8.5. Similarity and Search

When the information from images is captured in a feature set, there are two possibilities for endowing them with meaning: one derives a unilateral interpretation from the feature set and one compares the feature set with the elements in a given data set on the basis of a similarity function.

8.5.1. Semantic interpretation

In content-based retrieval, it is useful to push the semantic interpretation of features derived from the image as far as possible.

Semantic features aim at encoding interpretations of the image that may be relevant to the application.

Of course, such interpretations are a subset of the possible interpretations of an image. To that end, consider a feature vector F derived from an image i. For given semantic interpretations z from the set of all interpretations Z, a strong semantic feature with interpretation zj would generate a P(z|F) = δ(z – zj). If the feature carries no semantics, it would generate a distribution P(z|F) = P(z) independent of the value of the feature. In practice, many feature types will generate a probability distribution that is neither a pulse nor independent of the feature value. This means that the feature value skews the interpretation of the image, but does not determine it completely.

Under the umbrella weak semantics, we collect the approaches that try to combine features in some semantically meaningful interpretation. Weak semantics aims at encoding in a simple and approximate way a subset of the possible interpretations of an image that are of interest in a given application. As an example, the system in [28] uses color features derived from Itten's color theory to encode the semantics associated with color contrast and harmony in art application.

In the MAVIS2-system [90], data are considered at four semantic levels and embodied in four layers called the raw media, the selection, the selection expression, and conceptual layers. Each layer encodes information at an increasingly symbolic level. Agents are trained to create links between features, feature signatures at the selection layer, interrelated signatures at the selection expression layer, and concept (expressed as textual labels) at the conceptual layer. In addition to the vertical connections, the two top layers have intralayer connections that measure the similarity between concepts at that semantic level and contribute to the determination of the similarity between elements at the lower semantic level.
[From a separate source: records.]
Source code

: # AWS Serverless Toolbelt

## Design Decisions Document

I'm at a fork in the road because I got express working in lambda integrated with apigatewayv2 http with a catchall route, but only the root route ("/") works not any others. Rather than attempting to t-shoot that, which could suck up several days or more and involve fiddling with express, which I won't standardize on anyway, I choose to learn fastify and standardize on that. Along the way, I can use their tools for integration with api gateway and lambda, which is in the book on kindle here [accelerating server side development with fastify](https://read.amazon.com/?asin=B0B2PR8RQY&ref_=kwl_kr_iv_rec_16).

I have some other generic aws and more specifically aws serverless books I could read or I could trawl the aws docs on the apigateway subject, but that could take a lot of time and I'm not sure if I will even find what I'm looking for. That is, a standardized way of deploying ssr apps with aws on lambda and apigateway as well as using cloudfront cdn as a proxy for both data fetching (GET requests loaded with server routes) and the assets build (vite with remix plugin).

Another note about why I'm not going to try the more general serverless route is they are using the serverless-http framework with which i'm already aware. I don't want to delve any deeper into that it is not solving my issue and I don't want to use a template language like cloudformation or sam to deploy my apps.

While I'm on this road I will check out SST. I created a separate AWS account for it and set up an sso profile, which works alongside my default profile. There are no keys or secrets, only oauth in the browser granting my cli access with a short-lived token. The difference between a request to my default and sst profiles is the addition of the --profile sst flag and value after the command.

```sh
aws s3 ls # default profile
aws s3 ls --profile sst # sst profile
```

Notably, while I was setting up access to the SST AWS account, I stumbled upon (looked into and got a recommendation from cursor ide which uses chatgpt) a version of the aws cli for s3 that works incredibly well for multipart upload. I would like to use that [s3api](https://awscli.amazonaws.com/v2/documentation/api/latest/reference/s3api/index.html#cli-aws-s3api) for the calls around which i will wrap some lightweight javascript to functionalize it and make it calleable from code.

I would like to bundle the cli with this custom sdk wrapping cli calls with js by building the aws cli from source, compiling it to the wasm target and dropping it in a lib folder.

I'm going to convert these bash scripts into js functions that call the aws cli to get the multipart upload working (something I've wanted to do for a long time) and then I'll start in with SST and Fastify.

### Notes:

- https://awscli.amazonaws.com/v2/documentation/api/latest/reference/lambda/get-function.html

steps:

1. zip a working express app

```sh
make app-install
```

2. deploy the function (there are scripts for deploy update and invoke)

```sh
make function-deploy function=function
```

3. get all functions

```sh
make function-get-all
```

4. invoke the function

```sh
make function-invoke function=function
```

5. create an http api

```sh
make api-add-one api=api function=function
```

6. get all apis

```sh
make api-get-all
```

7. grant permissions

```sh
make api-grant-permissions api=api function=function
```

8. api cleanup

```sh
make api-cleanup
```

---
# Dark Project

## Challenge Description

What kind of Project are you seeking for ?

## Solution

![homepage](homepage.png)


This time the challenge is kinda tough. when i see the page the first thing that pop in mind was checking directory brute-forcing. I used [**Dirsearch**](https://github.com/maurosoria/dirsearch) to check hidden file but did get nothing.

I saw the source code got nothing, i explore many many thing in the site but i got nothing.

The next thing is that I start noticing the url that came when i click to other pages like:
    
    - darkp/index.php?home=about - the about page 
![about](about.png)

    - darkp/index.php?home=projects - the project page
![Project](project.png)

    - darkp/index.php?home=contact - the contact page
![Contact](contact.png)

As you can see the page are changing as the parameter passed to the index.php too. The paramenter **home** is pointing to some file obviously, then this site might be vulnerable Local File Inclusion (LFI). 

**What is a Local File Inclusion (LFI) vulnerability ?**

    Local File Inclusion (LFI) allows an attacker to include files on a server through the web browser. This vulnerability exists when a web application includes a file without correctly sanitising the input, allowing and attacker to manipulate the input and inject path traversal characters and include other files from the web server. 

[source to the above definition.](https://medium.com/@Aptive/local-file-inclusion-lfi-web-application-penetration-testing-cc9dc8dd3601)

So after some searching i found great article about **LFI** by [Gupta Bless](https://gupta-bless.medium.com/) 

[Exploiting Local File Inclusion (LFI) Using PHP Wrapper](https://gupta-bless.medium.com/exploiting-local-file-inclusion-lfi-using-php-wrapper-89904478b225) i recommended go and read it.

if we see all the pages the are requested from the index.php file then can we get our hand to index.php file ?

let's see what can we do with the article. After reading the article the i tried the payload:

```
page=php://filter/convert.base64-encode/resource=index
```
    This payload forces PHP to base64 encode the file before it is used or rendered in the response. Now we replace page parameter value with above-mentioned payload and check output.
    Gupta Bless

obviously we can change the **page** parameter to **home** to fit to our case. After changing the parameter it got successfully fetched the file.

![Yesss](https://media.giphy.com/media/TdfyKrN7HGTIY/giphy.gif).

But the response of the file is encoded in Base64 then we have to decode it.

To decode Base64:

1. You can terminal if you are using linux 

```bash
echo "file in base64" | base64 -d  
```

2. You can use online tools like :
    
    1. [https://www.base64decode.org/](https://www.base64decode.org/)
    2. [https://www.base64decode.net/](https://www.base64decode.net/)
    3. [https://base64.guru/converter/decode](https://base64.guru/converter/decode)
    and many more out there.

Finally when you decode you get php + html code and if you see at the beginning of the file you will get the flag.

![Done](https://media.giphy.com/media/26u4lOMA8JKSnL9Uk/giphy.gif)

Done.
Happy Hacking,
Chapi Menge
8.5.2. Similarity between features

A different road to assign a meaning to an observed feature set is to compare a pair of observations by a similarity function. While searching for a query image iq(x) among the elements of the data set of images, id(x), knowledge of the domain is expressed by formulating a similarity measure Sq,d between the images q and d on the basis of some feature set. The similarity measure depends on the type of features.

At its best use, the similarity measure can be manipulated to represent different semantic contents; images are then grouped by similarity in such a way that close images are similar with respect to use and purpose. A common assumption is that the similarity between two feature vectors F can be expressed by a positive, monotonically nonincreasing function. This assumption is consistent with a class of psychological models of human similarity perception [152, 142] and requires that the feature space be metric. If the feature space is a vector space, d often is a simple Euclidean distance, although there is indication that more complex distance measures might be necessary [142]. This similarity model was well suited for early query by example systems in which images were ordered by similarity with one example.

A different view sees similarity as an essentially probabilistic concept. This view is rooted in the psychological literature [8], and in the context of content-based retrieval, it has been proposed, for example, in [116].

Measuring the distance between histograms has been an active line of research since the early years of content-based retrieval, where histograms can be seen as a set of ordered features. In content-based retrieval, histograms have mostly been used in conjunction with color features, but there is nothing against being used in texture or local geometric properties.

Various distance functions have been proposed. Some of these are general functions such as Euclidean distance and cosine distance. Others are specially designed for image retrieval such as histogram intersection [162]. The Minkowski-form distance for two vectors or histograms and with dimension n is given by:

Equation 8.1


The Euclidean distance between two vectors and is defined as follows:

Equation 8.2


The Euclidean distance is an instance of the Minkowski distance with k = 2.

The cosine distance compares the feature vectors of two images and returns the cosine of the angle between the two vectors:

Equation 8.3


where φ is the angle between the vectors and . When the two vectors have equal directions, the cosine will add to one. The angle φ can also be described as a function of and :

Equation 8.4


The cosine distance is well suited for features that are real vectors and not a collection of independent scalar features.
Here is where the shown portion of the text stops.